2. Option in `ClusterConfig` + hack into `NativeType`

# marshal.go

type blobCompressor interface {
	Compress([]byte) ([]byte, error)
	Decompress([]byte) ([]byte, error)
}

type ClusterConfig struct {
	...
	BlobCompressor blobCompressor
}

type NativeType struct {
	...
	blobCompressor blobCompressor
}

func getCompressor(info TypeInfo) blobCompressor {
        nt, ok := info.(NativeType)
        if !ok {
                return nil
        }
        return nt.blobCompressor
}

func unmarshalVarchar(info TypeInfo, data []byte, value interface{}) (err error) {
	if c := getCompressor(info); c != nil {
		data, err = c.Decompress(data)
		if err != nil {
			return err
		}
	}
	return unmarshalVarcharRaw(info, data, value)
}

func marshalVarchar(info TypeInfo, data []byte, value interface{}) (err error) {
	if c := getCompressor(info); c != nil {
		data, err = c.Decompress(data)
		if err != nil {
			return err
		}
	}
	return marshalVarcharRaw(info, data, value)
}

Pros:

Easy to use
Less dirty than Global variable

Cons:

No control over column, compression is either on or off for all the columns in the given session.
Polutes NativeType

3. Custom type

type CompressedType struct{
    compressor *Compressor
    val []byte
}

func (ct *CompressedType) MarshalCQL(info TypeInfo) ([]byte, error) {
    return ct.compressor.Compress(ct.val)
}

func (ct *CompressedType) UnmarshalCQL(info TypeInfo, data []byte) (err error) {
   ct.val, err = ct.Decompress(data)
   return err
}

type Compressor struct{
	...
}

type (c Compressor) Blob() CompressedType

# How to use
...
	err = session.Query(
			`INSERT INTO gocql_test.test_blob_compressor (testuuid, testblob) VALUES (?, ?, ?)`,
			TimeUUID(), compressor.Blob().Set([]byte("my value")),
		).Exec()

Pros:

Maximum control over which column is compressed
No driver polution, could be implemented as part of lz4 package
Not dirty at all

Cons;

Usage a bit cumbersom

3. Custom type with global compressor

type CompressedType []byte

func (ct CompressedType) MarshalCQL(info TypeInfo) ([]byte, error) {
    return globalcompressor.Compress(ct)
}

func (ct *CompressedType) UnmarshalCQL(info TypeInfo, data []byte) (err error) {
   *val, err = globalcompressor.Decompress(data)
   return err
}

type Compressor struct{
	...
}

type (c Compressor) Blob() CompressedType

# How to use
...
	err = session.Query(
			`INSERT INTO gocql_test.test_blob_compressor (testuuid, testblob) VALUES (?, ?, ?)`,
			TimeUUID(), compressor.Blob([]byte("my value")),
		).Exec()

Pros:

Maximum control over which column is compressed
No driver pollution, could be implemented as part of lz4 package
Not dirty at all

dkropachev · 2024-07-22T13:31:50Z

@mykaul , @Lorak-mmk , let's move discussion here

dkropachev · 2024-07-22T13:58:24Z

@mykaul, this is continueation of comment

If client stores big blobs of data compressing data that goes into that field will reduce operations select/update footprint on both network and server.
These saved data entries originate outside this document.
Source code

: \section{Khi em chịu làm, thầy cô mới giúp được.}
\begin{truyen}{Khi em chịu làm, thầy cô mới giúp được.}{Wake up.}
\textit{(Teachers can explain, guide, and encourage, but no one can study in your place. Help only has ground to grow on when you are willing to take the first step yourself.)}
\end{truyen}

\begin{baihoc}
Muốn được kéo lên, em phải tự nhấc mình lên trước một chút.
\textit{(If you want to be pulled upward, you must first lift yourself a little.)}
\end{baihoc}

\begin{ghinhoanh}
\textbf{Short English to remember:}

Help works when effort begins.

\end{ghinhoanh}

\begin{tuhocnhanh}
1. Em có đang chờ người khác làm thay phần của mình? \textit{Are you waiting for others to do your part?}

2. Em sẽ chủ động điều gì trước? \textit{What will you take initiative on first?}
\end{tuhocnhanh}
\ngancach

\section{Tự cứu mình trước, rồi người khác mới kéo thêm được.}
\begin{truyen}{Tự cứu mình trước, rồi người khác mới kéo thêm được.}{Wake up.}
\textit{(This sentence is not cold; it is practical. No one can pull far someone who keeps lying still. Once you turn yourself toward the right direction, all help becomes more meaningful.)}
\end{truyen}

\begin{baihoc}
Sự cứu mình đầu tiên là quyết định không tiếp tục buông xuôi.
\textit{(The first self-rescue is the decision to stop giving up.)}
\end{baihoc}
Network - you have client<->server network compression.
Server - the default is already compressing with LZ4.

Both btw use LZ4 (or snappy) by default - which is less suitable for JSON/TEXT blobs (as it has no entropy compression). I think we should use zstd for it. (Another advantage is that I hope one day we'll do ZSTD client<->server as well...)

I saw that network compression is done on whole frame, which makes me think that when it both feature are working, server decompress frame, extracts column data and then compress it back when writing to the sstable. Am I correct on that ?

You definitely need control for it. You need to have a minimum length where it is even reasonable to do it and a percentage where it makes sense to keep it uncompressed.

If we do implement it, we'd want it for multiple drivers, not just gocql.

It's unclear to me how we determine which BLOBS to compress and which not to. JPEG blobs are not an ideal candidate, for example.

Best case if we leave user to decide (Custom type options), alternatively to collect some stats on compression rate and then conclude from it, until stats is available data is compressed if compression rate is not good, write uncompressed.

mykaul · 2024-07-22T14:04:21Z

@mykaul, this is continueation of comment

If client stores big blobs of data compressing data that goes into that field will reduce operations select/update footprint on both network and server.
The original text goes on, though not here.